Role of Vascular Oxidative Stress in Hypertension
Hypertension affects 1 in 3 adult Americans and is a primary risk factor for cardiovascular diseases. Better understanding of hypertension pathogenesis is important for development of effective therapeutic agents. An important underlying factor present during hypertension is oxidative stress (OS). However, causal role of OS in hypertension is unclear.

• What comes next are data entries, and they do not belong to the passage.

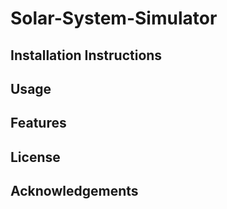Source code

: # Solar-System-Simulator

## Installation Instructions

## Usage

## Features

## License

## Acknowledgements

Increased vascular resistance resulting from enhanced vasoconstriction and impaired vasodilation is a hallmark of hypertension. Enhanced vasoconstriction is associated with increased reactivity to vasoconstrictors such as angiotensin (Ang) II. Ang II-induced vasoconstriction is exaggerated during hypertension and is associated with Ang II type 1 receptors (AT1R) upregulation, the cause of which is unknown. OS modulates redox sensitive transcription factors including nuclear factor kappa B (NFκB), which has been associated with AT1R upregulation. Thus, OS via NFκB can transcriptionally upregulate AT1R. The impaired vasodilation in hypertension is attributed to endothelial dysfunction resulting from attenuated nitric oxide (NO) availability. OS can also contribute to endothelial dysfunction by reducing NO production and increasing NO scavenging.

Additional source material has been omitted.